* [DATA EXTRACTS]
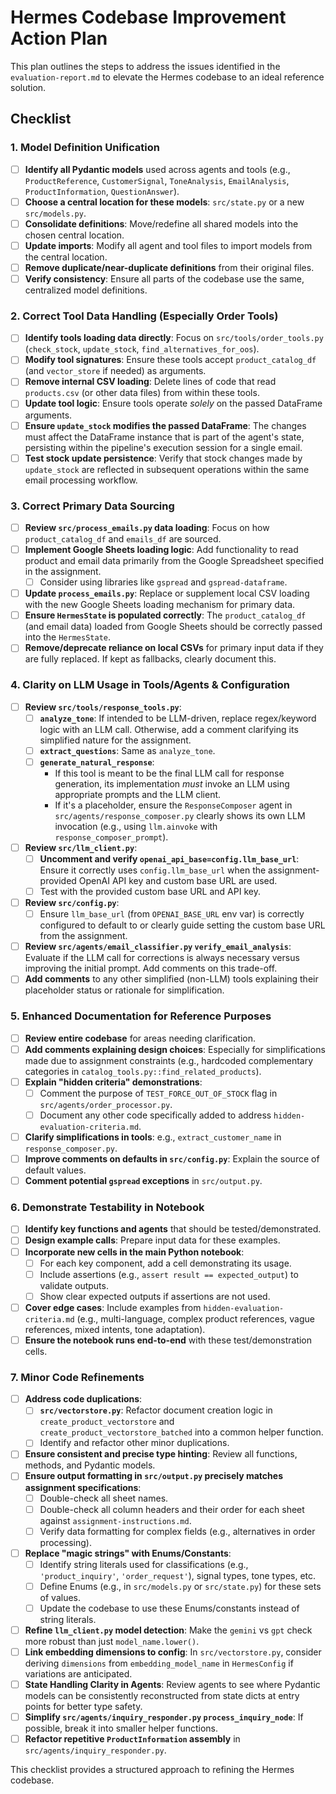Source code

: # Hermes Codebase Improvement Action Plan

This plan outlines the steps to address the issues identified in the `evaluation-report.md` to elevate the Hermes codebase to an ideal reference solution.

## Checklist

### 1. Model Definition Unification
- [ ] **Identify all Pydantic models** used across agents and tools (e.g., `ProductReference`, `CustomerSignal`, `ToneAnalysis`, `EmailAnalysis`, `ProductInformation`, `QuestionAnswer`).
- [ ] **Choose a central location for these models**: `src/state.py` or a new `src/models.py`.
- [ ] **Consolidate definitions**: Move/redefine all shared models into the chosen central location.
- [ ] **Update imports**: Modify all agent and tool files to import models from the central location.
- [ ] **Remove duplicate/near-duplicate definitions** from their original files.
- [ ] **Verify consistency**: Ensure all parts of the codebase use the same, centralized model definitions.

### 2. Correct Tool Data Handling (Especially Order Tools)
- [ ] **Identify tools loading data directly**: Focus on `src/tools/order_tools.py` (`check_stock`, `update_stock`, `find_alternatives_for_oos`).
- [ ] **Modify tool signatures**: Ensure these tools accept `product_catalog_df` (and `vector_store` if needed) as arguments.
- [ ] **Remove internal CSV loading**: Delete lines of code that read `products.csv` (or other data files) from within these tools.
- [ ] **Update tool logic**: Ensure tools operate *solely* on the passed DataFrame arguments.
- [ ] **Ensure `update_stock` modifies the passed DataFrame**: The changes must affect the DataFrame instance that is part of the agent's state, persisting within the pipeline's execution session for a single email.
- [ ] **Test stock update persistence**: Verify that stock changes made by `update_stock` are reflected in subsequent operations within the same email processing workflow.

### 3. Correct Primary Data Sourcing
- [ ] **Review `src/process_emails.py` data loading**: Focus on how `product_catalog_df` and `emails_df` are sourced.
- [ ] **Implement Google Sheets loading logic**: Add functionality to read product and email data primarily from the Google Spreadsheet specified in the assignment.
    - [ ] Consider using libraries like `gspread` and `gspread-dataframe`.
- [ ] **Update `process_emails.py`**: Replace or supplement local CSV loading with the new Google Sheets loading mechanism for primary data.
- [ ] **Ensure `HermesState` is populated correctly**: The `product_catalog_df` (and email data) loaded from Google Sheets should be correctly passed into the `HermesState`.
- [ ] **Remove/deprecate reliance on local CSVs** for primary input data if they are fully replaced. If kept as fallbacks, clearly document this.

### 4. Clarity on LLM Usage in Tools/Agents & Configuration
- [ ] **Review `src/tools/response_tools.py`**:
    - [ ] **`analyze_tone`**: If intended to be LLM-driven, replace regex/keyword logic with an LLM call. Otherwise, add a comment clarifying its simplified nature for the assignment.
    - [ ] **`extract_questions`**: Same as `analyze_tone`.
    - [ ] **`generate_natural_response`**:
        - If this tool is meant to be the final LLM call for response generation, its implementation *must* invoke an LLM using appropriate prompts and the LLM client.
        - If it's a placeholder, ensure the `ResponseComposer` agent in `src/agents/response_composer.py` clearly shows its own LLM invocation (e.g., using `llm.ainvoke` with `response_composer_prompt`).
- [ ] **Review `src/llm_client.py`**:
    - [ ] **Uncomment and verify `openai_api_base=config.llm_base_url`**: Ensure it correctly uses `config.llm_base_url` when the assignment-provided OpenAI API key and custom base URL are used.
    - [ ] Test with the provided custom base URL and API key.
- [ ] **Review `src/config.py`**:
    - [ ] Ensure `llm_base_url` (from `OPENAI_BASE_URL` env var) is correctly configured to default to or clearly guide setting the custom base URL from the assignment.
- [ ] **Review `src/agents/email_classifier.py` `verify_email_analysis`**: Evaluate if the LLM call for corrections is always necessary versus improving the initial prompt. Add comments on this trade-off.
- [ ] **Add comments** to any other simplified (non-LLM) tools explaining their placeholder status or rationale for simplification.

### 5. Enhanced Documentation for Reference Purposes
- [ ] **Review entire codebase** for areas needing clarification.
- [ ] **Add comments explaining design choices**: Especially for simplifications made due to assignment constraints (e.g., hardcoded complementary categories in `catalog_tools.py::find_related_products`).
- [ ] **Explain "hidden criteria" demonstrations**:
    - [ ] Comment the purpose of `TEST_FORCE_OUT_OF_STOCK` flag in `src/agents/order_processor.py`.
    - [ ] Document any other code specifically added to address `hidden-evaluation-criteria.md`.
- [ ] **Clarify simplifications in tools**: e.g., `extract_customer_name` in `response_composer.py`.
- [ ] **Improve comments on defaults in `src/config.py`**: Explain the source of default values.
- [ ] **Comment potential `gspread` exceptions** in `src/output.py`.

### 6. Demonstrate Testability in Notebook
- [ ] **Identify key functions and agents** that should be tested/demonstrated.
- [ ] **Design example calls**: Prepare input data for these examples.
- [ ] **Incorporate new cells in the main Python notebook**:
    - [ ] For each key component, add a cell demonstrating its usage.
    - [ ] Include assertions (e.g., `assert result == expected_output`) to validate outputs.
    - [ ] Show clear expected outputs if assertions are not used.
- [ ] **Cover edge cases**: Include examples from `hidden-evaluation-criteria.md` (e.g., multi-language, complex product references, vague references, mixed intents, tone adaptation).
- [ ] **Ensure the notebook runs end-to-end** with these test/demonstration cells.

### 7. Minor Code Refinements
- [ ] **Address code duplications**:
    - [ ] **`src/vectorstore.py`**: Refactor document creation logic in `create_product_vectorstore` and `create_product_vectorstore_batched` into a common helper function.
    - [ ] Identify and refactor other minor duplications.
- [ ] **Ensure consistent and precise type hinting**: Review all functions, methods, and Pydantic models.
- [ ] **Ensure output formatting in `src/output.py` precisely matches assignment specifications**:
    - [ ] Double-check all sheet names.
    - [ ] Double-check all column headers and their order for each sheet against `assignment-instructions.md`.
    - [ ] Verify data formatting for complex fields (e.g., alternatives in order processing).
- [ ] **Replace "magic strings" with Enums/Constants**:
    - [ ] Identify string literals used for classifications (e.g., `'product_inquiry'`, `'order_request'`), signal types, tone types, etc.
    - [ ] Define Enums (e.g., in `src/models.py` or `src/state.py`) for these sets of values.
    - [ ] Update the codebase to use these Enums/constants instead of string literals.
- [ ] **Refine `llm_client.py` model detection**: Make the `gemini` vs `gpt` check more robust than just `model_name.lower()`.
- [ ] **Link embedding dimensions to config**: In `src/vectorstore.py`, consider deriving `dimensions` from `embedding_model_name` in `HermesConfig` if variations are anticipated.
- [ ] **State Handling Clarity in Agents**: Review agents to see where Pydantic models can be consistently reconstructed from state dicts at entry points for better type safety.
- [ ] **Simplify `src/agents/inquiry_responder.py` `process_inquiry_node`**: If possible, break it into smaller helper functions.
- [ ] **Refactor repetitive `ProductInformation` assembly** in `src/agents/inquiry_responder.py`.

This checklist provides a structured approach to refining the Hermes codebase. 
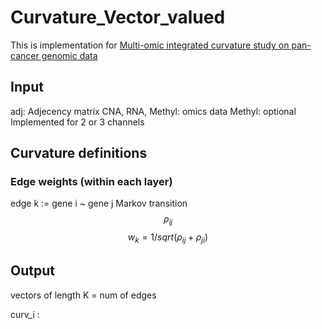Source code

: # Curvature_Vector_valued
This is implementation for [Multi-omic integrated curvature study on pan-cancer genomic data](https://link.springer.com/article/10.1007/s00498-023-00360-7)

## Input 
adj: Adjecency matrix
CNA, RNA, Methyl: omics data
Methyl: optional 
Implemented for 2 or 3 channels

## Curvature definitions
### Edge weights (within each layer)
edge k := gene i ~ gene j
Markov transition $$\rho_{ij}$$
$$w_k=1/sqrt(\rho_{ij}+\rho_{ji})$$

## Output
vectors of length K = num of edges

curv_i :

* [TASK DESCRIPTION]
Tally up the lines holding the word "Pydantic" in the data above, and answer with that figure only.

* [YOUR SOLUTION]
3